- _Dataset entries_:
==========

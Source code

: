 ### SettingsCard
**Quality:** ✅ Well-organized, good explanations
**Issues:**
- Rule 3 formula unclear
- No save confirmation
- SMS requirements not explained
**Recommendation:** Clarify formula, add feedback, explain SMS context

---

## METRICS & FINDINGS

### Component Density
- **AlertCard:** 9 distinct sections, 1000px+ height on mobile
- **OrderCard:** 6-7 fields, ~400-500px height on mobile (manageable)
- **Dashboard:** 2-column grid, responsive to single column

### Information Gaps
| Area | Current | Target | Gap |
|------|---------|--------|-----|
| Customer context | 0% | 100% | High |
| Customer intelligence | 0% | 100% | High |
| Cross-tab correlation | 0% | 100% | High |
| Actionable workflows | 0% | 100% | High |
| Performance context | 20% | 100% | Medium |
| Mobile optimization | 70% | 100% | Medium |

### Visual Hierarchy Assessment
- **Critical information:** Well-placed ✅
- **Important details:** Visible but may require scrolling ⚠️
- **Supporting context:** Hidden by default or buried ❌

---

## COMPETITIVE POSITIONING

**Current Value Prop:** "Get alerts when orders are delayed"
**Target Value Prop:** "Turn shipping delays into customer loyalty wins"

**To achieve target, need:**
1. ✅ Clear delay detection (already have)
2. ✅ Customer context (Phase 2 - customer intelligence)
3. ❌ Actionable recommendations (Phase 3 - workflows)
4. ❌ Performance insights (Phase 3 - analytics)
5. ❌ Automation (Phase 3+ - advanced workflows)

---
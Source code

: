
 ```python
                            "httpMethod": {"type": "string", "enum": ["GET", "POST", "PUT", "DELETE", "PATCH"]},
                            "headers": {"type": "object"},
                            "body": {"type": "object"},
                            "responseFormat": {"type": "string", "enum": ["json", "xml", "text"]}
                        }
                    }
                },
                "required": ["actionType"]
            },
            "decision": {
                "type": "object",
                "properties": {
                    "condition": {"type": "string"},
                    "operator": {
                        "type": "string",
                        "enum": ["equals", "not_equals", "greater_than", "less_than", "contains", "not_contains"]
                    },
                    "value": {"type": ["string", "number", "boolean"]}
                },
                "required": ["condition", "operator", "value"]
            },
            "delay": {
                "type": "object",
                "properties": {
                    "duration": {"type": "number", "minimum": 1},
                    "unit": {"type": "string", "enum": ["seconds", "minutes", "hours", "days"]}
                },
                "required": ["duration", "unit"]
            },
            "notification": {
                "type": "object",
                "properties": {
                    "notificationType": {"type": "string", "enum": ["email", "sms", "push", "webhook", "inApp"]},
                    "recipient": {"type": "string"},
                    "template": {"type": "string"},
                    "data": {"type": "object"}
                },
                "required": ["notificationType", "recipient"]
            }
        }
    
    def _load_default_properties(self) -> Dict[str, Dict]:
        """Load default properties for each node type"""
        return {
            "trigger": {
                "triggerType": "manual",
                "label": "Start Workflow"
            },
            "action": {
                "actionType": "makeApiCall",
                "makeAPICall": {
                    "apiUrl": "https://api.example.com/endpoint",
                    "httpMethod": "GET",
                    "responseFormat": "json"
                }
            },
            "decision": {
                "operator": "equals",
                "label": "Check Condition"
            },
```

==========

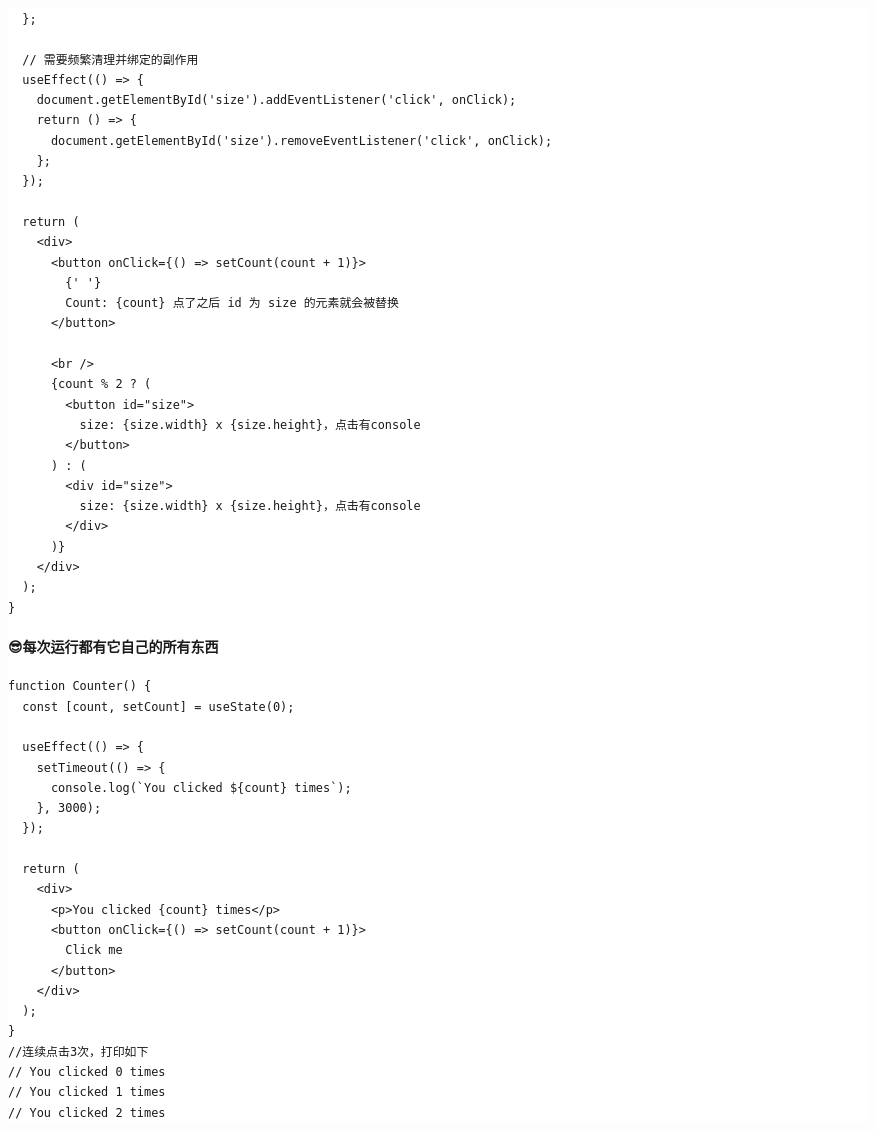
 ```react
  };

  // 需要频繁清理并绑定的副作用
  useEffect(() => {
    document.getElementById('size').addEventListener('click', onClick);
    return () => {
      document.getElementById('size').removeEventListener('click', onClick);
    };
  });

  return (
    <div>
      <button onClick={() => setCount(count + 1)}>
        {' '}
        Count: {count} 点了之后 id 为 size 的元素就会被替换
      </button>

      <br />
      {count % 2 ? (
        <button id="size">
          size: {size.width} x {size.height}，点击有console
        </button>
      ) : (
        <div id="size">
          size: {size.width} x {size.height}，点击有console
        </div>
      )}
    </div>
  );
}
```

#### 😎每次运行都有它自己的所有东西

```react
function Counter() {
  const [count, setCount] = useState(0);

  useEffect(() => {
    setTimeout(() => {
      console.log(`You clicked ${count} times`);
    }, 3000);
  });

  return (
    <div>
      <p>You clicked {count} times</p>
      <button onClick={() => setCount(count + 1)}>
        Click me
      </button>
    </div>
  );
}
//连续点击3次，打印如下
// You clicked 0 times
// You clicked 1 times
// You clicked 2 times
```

==========

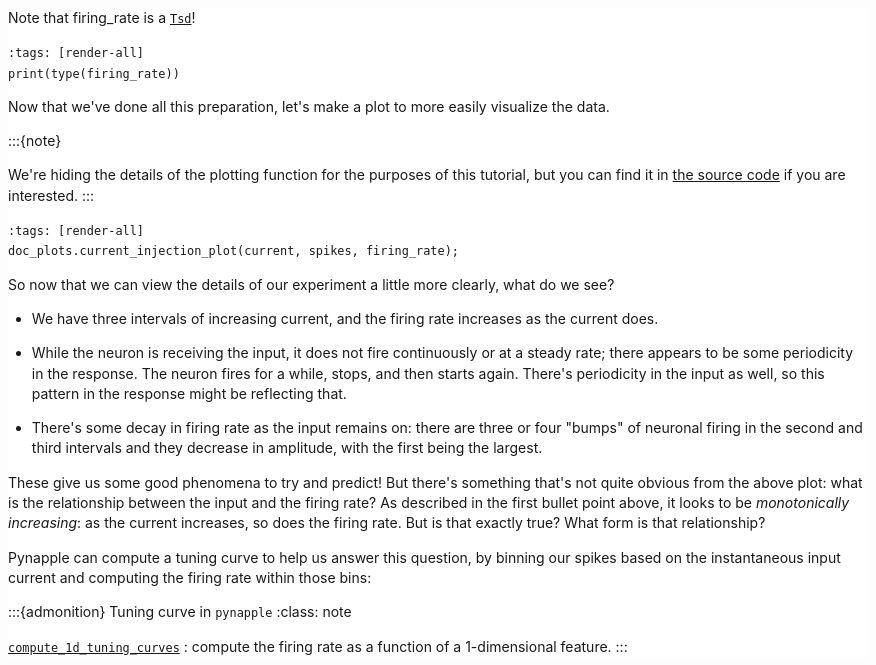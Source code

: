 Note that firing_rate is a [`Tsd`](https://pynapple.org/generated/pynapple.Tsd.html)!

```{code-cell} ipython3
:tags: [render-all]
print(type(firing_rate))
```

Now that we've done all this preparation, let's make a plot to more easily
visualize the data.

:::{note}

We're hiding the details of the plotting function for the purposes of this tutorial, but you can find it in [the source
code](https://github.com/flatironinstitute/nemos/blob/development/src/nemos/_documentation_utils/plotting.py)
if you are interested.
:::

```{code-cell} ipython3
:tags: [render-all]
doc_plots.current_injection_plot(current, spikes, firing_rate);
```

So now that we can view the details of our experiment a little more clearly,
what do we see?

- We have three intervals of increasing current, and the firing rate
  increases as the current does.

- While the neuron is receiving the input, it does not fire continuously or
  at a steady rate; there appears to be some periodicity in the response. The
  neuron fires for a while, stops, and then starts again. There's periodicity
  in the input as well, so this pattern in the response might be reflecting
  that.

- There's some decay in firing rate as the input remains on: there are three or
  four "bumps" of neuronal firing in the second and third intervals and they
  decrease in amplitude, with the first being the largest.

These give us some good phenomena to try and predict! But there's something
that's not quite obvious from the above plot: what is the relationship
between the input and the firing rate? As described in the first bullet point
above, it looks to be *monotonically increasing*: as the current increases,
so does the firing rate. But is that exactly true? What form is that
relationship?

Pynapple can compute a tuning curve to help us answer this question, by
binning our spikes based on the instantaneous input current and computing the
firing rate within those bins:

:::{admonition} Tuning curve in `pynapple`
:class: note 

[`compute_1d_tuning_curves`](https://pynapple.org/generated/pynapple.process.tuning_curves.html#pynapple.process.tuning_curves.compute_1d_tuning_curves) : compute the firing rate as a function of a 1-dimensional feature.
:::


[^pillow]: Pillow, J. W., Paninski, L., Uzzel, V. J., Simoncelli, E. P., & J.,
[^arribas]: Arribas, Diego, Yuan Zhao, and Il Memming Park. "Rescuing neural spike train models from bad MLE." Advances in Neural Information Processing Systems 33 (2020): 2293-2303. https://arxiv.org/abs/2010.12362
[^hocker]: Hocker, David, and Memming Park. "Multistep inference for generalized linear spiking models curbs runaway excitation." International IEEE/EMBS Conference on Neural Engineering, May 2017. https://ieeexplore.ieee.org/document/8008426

==========

- _WHAT NEEDS TO BE DONE_: Return every line of the data above in which "good" appears.

- _ANSWER BELOW_:
**Quality:** ✅ Well-organized, good explanations
These give us some good phenomena to try and predict! But there's something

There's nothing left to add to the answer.